More than 75 students, alumni and industry guests attended the alumni panel that addressed leadership, professional relationships, advocacy in the modern workplace and the importance of self-reflection.
In honor of Black History Month, Unity LA, an Elon University alumni organization created to celebrate diversity and advance inclusion, hosted its inaugural event on Feb. 26. The alumni panel, titled “Strong Black Lead,” brought together students studying in the Elon in Los Angeles program and Los Angeles-based alumni for a lively discussion about finding one’s voice and propelling your career.
More than 75 students, alumni and industry guests attended the three-hour gathering, which featured Black Elon alumni sharing life lessons and professional insights. The panel was moderated by Nneka Enurah ’11, global video partnerships lead at Amazon, and featured five Black alumni working in entertainment, media, advertising, business and technology.
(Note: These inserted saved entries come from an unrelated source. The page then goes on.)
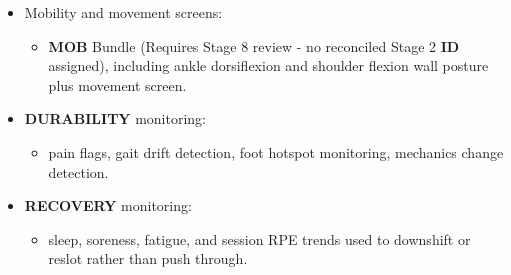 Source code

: \documentclass[10pt]{article}
\begin{document}
\begin{itemize}
\item Mobility and movement screens:
  \begin{itemize}
  \item \textbf{MOB} Bundle (Requires Stage 8 review - no reconciled Stage 2 \textbf{ID} assigned), including ankle dorsiflexion and shoulder flexion wall posture plus movement screen.
  \end{itemize}

\item \textbf{DURABILITY} monitoring:
  \begin{itemize}
  \item pain flags, gait drift detection, foot hotspot monitoring, mechanics change detection.
  \end{itemize}

\item \textbf{RECOVERY} monitoring:
  \begin{itemize}
  \item sleep, soreness, fatigue, and session RPE trends used to downshift or reslot rather than push through.
  \end{itemize}
\end{itemize}
\end{document}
Panelists included Theresa Helmer ’12, vice president of digital and social media at Lucasfilm; Mykel Dodson ’10, creative producer at Squarespace; Loren Brunson ‘19, casting coordinator at Sony Pictures; David Morrow ’07, L’10, co-founder & COO at Greenbelt Group; and Mia G. Watkins ’16, communications specialist at PlayStation.
Check out this photo gallery of the “Strong Black Lead” event, courtesy of photographer Kai Byrd.
The panel discussion focused on leadership, examining the impact that diverse leaders can have on their organizations and the influence that leadership roles can have on the people of color who hold them. Speakers shared key insights about authenticity when building professional relationships, advocacy in the modern workplace and the importance of self-reflection for both personal and professional growth.
The panel also discussed the importance of leveraging LinkedIn, keeping up with industry news via the trades and the process to determine if a person is better suited to be a manager or an individual contributor.
“For me, it was important to impart to students that working through a journey – whether it be career or otherwise – is a series of a million small things that add up to the big picture,” Helmer said. “So while we’re focusing on the details, it’s also important to pause and understand the macro level, assess and prioritize. For me, it wasn’t until I placed myself in the driver’s seat of my career and defined my ‘why’ that I felt empowered to take action and articulate my vision to those in my support circle and network.”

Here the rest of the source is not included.